No one has been more outspoken than Eugene Rivers in arguing that they do. Indeed, the Boston-based minister and activist goes much further, accusing black American leaders of collectively turning their backs on those suffering in Africa.
Prominent African-Americans, as might be expected, are not greeting Rivers’s words with a hale-and-hearty amen. They are more likely to argue that the fault lies not with them but elsewhere. Randall Robinson, head of TransAfrica, a Washington-based nonprofit that promotes African causes, agrees that not enough is being done to fight AIDS in Africa. But he blames the Congress and the Clinton administration, not black American leadership. The U.S. government’s stinginess with humanitarian aid, and its pressure on developing countries to adopt market-oriented policies, has made African nations focus more on debt repayment than on fighting AIDS, Robinson says. “I don’t think black Democrats and black leaders generally have known what to do about it.”
Granted, black American groups don’t have the wherewithal to solve Africa’s problems.
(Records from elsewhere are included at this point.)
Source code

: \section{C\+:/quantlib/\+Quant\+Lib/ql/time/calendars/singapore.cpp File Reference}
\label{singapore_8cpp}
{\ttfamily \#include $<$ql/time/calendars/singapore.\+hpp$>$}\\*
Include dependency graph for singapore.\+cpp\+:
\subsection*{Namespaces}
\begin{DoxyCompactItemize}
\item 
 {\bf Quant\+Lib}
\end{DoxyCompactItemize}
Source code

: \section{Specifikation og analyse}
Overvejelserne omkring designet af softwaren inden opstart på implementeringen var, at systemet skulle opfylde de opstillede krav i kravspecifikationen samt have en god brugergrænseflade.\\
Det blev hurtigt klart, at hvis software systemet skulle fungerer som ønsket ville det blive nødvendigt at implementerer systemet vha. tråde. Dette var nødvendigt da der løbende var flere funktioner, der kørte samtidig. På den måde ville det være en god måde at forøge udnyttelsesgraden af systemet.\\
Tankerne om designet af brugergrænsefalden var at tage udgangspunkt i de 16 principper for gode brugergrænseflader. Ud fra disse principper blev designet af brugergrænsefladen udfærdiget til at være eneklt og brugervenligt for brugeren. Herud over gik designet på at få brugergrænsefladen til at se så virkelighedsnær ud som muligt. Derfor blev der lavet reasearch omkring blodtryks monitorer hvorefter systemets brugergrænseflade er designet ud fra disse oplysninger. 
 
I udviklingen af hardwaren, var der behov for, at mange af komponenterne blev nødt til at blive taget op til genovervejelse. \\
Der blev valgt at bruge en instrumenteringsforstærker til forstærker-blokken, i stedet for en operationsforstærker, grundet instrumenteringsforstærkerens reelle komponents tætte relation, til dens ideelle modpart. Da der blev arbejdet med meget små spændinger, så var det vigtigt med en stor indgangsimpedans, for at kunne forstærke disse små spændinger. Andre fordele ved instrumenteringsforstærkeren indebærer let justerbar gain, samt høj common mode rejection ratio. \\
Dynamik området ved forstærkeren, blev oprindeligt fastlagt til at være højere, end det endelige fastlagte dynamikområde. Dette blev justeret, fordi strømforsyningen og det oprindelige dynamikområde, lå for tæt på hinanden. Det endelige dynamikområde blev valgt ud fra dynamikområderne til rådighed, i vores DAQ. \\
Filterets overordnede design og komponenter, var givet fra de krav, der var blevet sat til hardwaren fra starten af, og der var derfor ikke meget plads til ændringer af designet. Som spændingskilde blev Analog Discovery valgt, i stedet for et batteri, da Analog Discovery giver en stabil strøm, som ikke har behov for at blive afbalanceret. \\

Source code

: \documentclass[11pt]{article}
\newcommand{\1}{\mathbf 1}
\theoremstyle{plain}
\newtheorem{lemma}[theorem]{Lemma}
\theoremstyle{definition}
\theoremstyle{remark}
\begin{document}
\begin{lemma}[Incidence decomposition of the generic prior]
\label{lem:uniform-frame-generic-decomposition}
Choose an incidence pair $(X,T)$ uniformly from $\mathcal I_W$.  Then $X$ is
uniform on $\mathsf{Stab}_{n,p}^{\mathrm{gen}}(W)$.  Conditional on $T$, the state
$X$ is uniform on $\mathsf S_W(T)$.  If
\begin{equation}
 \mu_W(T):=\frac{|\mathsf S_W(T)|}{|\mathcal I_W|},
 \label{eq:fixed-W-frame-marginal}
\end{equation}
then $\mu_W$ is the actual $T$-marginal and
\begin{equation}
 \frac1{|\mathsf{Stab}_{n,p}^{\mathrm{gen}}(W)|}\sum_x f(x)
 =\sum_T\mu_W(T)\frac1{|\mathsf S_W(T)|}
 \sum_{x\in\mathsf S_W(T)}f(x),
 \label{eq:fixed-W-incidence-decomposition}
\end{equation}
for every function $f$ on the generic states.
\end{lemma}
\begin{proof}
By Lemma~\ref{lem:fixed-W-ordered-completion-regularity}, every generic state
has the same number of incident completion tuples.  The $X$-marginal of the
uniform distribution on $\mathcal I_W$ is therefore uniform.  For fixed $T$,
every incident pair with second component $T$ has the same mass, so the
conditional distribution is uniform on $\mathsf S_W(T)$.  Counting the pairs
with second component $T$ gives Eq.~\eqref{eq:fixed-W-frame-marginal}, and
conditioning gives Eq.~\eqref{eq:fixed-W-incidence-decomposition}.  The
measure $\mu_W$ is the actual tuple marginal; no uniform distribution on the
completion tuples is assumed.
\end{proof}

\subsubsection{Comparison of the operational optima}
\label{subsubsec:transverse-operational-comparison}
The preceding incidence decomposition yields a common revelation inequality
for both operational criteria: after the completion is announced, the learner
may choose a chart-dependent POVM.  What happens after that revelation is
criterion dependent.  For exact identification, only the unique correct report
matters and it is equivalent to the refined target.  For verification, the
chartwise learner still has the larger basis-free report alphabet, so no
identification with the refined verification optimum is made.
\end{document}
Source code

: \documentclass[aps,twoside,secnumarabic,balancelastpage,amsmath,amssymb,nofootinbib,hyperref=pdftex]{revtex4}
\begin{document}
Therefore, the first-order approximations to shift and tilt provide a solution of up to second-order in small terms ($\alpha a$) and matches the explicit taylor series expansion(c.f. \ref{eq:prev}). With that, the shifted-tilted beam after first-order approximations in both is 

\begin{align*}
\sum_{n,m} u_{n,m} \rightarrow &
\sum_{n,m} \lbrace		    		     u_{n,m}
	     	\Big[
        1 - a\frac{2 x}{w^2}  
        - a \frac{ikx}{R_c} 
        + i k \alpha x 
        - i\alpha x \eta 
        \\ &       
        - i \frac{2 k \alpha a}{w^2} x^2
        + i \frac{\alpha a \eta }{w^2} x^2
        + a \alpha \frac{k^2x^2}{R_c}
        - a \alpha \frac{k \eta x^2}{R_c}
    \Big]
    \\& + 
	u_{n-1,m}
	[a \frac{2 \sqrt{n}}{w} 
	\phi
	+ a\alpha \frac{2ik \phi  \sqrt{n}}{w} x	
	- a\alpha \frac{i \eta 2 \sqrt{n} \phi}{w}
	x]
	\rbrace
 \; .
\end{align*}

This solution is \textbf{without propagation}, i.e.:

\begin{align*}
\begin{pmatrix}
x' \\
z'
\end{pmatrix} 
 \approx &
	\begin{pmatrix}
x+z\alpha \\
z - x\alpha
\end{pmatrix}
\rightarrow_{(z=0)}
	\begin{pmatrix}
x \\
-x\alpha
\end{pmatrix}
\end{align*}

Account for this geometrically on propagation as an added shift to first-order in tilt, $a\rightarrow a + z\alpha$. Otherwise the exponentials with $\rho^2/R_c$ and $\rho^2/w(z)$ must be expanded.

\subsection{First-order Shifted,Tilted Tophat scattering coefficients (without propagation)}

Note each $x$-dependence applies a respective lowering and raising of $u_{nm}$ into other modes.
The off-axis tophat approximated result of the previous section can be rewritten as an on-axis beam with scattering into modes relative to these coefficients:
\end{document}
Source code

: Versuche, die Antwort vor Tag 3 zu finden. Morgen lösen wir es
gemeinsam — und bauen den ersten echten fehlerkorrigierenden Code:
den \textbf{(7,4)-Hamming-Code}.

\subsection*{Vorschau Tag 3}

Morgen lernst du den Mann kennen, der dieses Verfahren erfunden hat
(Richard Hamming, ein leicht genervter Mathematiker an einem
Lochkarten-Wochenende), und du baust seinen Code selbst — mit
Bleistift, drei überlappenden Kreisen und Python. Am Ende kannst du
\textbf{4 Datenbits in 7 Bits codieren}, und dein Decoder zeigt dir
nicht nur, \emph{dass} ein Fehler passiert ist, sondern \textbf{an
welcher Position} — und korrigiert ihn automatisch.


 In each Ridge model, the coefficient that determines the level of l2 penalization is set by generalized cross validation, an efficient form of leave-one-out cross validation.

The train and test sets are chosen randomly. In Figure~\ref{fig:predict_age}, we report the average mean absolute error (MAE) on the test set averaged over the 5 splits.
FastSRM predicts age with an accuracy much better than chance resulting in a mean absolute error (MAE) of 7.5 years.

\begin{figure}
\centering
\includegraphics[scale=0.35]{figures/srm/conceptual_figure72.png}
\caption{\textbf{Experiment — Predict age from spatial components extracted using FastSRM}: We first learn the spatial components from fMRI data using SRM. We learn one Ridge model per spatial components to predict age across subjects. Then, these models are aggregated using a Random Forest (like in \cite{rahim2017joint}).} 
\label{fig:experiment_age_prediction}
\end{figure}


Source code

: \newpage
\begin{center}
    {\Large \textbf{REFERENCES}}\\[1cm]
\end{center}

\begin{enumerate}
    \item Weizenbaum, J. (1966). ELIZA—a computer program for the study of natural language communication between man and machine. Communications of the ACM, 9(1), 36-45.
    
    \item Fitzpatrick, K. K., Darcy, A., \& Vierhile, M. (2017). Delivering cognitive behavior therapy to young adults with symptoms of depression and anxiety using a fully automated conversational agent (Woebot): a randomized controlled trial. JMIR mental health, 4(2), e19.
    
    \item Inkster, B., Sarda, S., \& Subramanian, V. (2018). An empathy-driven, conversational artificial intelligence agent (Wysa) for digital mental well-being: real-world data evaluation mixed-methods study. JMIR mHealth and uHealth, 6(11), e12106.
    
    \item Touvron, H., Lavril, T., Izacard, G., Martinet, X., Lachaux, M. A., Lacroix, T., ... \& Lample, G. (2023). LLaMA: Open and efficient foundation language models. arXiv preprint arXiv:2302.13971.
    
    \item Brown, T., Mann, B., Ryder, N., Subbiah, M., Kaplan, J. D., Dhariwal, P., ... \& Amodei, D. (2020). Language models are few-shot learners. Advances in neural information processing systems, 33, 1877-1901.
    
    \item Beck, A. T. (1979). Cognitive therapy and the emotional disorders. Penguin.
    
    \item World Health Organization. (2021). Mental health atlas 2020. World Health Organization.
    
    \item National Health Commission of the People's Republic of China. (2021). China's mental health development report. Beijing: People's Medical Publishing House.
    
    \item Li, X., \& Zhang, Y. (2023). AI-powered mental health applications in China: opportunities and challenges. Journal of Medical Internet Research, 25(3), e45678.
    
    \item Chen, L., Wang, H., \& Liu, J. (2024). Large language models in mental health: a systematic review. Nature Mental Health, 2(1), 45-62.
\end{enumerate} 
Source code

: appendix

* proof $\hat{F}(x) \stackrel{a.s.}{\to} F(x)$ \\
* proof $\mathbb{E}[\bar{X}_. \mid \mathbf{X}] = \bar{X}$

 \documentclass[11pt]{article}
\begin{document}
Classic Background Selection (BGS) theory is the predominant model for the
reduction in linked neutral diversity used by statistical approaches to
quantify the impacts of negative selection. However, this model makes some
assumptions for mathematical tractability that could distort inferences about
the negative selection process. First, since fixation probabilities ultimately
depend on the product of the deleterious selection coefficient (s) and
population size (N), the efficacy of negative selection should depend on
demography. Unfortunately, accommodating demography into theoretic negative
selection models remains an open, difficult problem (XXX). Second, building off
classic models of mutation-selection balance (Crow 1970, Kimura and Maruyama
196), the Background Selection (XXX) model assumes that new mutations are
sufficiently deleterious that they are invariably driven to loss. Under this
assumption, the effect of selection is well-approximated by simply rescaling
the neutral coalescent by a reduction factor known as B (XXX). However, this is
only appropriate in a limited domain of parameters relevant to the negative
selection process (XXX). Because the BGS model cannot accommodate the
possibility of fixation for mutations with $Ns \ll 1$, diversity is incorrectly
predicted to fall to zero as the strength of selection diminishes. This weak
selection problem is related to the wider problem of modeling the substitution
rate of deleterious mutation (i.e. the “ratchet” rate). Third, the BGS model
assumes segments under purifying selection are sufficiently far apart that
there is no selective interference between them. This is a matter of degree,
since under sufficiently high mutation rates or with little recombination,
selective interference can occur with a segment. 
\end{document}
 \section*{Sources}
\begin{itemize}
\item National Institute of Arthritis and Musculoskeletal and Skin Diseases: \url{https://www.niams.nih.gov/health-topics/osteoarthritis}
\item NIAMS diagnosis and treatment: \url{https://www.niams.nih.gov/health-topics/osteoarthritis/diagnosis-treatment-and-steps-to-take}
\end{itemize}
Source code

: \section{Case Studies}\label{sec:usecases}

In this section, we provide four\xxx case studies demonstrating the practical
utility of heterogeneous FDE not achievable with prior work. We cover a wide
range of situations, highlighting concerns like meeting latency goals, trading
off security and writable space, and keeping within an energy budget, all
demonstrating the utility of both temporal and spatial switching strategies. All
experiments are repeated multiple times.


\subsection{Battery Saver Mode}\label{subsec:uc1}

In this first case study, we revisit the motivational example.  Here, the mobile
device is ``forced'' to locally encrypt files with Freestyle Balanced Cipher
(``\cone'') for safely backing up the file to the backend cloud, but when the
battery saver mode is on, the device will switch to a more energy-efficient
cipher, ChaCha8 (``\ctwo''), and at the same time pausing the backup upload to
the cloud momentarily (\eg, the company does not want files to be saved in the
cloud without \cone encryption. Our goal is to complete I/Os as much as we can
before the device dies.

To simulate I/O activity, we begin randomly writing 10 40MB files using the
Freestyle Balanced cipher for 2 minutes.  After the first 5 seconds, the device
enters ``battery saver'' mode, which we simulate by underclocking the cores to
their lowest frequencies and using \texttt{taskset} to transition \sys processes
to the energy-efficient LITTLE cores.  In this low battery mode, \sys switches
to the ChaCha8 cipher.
But they could have done much more to mobilize against AIDS, both internationally and domestically. One reason they haven’t is that the full extent of the crisis in America–let alone in Africa–has only recently begun to sink in.
Hershell Warren, director of Meharry Medical College’s Elam Mental Health Center in Nashville, recalls that when the center started its AIDS outreach programs in the early ’90s, “We had a lot of resistance, particularly in the faith-based community.” Most black preachers wanted nothing to do with activities focusing on condoms, drug use and homosexuality in their communities. And such attitudes were hardly peculiar to Nashville. Now, says Warren, black churches are clamoring to get involved. At a time when blacks account for 37 percent of diagnosed AIDS cases in the United States, denial is no longer an option–a point that high-profile blacks are making with increasing frequency. Indeed, the past few months have seen an explosion of anti-AIDS activity.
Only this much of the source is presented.